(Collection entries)
════

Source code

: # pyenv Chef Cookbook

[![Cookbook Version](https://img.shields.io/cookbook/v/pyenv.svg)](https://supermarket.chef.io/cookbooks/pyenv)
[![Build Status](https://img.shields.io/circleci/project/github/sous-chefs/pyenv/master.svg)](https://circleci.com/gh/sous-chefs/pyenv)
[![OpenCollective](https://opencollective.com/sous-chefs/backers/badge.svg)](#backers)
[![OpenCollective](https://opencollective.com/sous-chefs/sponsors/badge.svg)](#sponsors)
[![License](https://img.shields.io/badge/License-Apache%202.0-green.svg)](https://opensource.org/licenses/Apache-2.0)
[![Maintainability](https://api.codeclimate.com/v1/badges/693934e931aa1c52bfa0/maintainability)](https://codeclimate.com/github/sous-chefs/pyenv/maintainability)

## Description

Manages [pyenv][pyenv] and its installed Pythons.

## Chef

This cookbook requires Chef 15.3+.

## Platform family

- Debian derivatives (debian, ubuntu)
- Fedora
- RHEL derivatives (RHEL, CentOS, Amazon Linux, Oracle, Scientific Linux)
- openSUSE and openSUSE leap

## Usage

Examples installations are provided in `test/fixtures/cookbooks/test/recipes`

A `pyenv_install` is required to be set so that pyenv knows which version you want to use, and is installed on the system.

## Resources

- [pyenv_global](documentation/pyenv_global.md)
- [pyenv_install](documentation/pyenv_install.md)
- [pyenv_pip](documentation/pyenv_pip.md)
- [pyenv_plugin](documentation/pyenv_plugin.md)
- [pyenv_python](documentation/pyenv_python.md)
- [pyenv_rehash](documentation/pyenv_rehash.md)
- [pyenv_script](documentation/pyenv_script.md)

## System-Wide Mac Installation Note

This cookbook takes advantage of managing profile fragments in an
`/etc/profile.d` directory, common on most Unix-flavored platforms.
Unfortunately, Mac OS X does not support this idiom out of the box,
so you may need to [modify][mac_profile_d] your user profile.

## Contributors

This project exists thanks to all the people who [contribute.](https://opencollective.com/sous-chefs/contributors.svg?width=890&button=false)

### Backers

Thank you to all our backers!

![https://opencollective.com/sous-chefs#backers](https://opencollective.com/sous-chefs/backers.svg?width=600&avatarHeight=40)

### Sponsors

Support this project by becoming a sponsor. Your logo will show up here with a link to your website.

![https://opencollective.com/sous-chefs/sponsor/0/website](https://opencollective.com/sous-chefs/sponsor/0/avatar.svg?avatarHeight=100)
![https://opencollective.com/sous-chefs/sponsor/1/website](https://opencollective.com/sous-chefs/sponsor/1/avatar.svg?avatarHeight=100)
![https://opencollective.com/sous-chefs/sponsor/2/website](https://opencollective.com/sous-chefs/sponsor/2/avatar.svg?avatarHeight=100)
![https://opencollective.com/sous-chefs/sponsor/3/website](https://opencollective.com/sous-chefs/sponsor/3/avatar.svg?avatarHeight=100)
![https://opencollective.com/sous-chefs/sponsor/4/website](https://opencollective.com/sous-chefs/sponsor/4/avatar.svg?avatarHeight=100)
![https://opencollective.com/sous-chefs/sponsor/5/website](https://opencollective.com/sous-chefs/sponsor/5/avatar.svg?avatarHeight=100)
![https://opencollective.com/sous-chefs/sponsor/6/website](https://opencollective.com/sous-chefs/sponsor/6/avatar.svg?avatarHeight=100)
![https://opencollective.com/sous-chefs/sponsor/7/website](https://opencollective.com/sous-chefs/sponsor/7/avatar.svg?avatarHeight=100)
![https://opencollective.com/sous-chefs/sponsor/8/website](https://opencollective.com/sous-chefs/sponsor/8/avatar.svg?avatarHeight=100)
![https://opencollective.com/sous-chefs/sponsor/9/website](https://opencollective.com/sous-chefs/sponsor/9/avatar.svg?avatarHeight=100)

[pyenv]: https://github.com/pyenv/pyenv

════

### About this exercise
Return, from the data, each line where the string "profile" occurs.

### Response
This cookbook takes advantage of managing profile fragments in an
`/etc/profile.d` directory, common on most Unix-flavored platforms.
so you may need to [modify][mac_profile_d] your user profile.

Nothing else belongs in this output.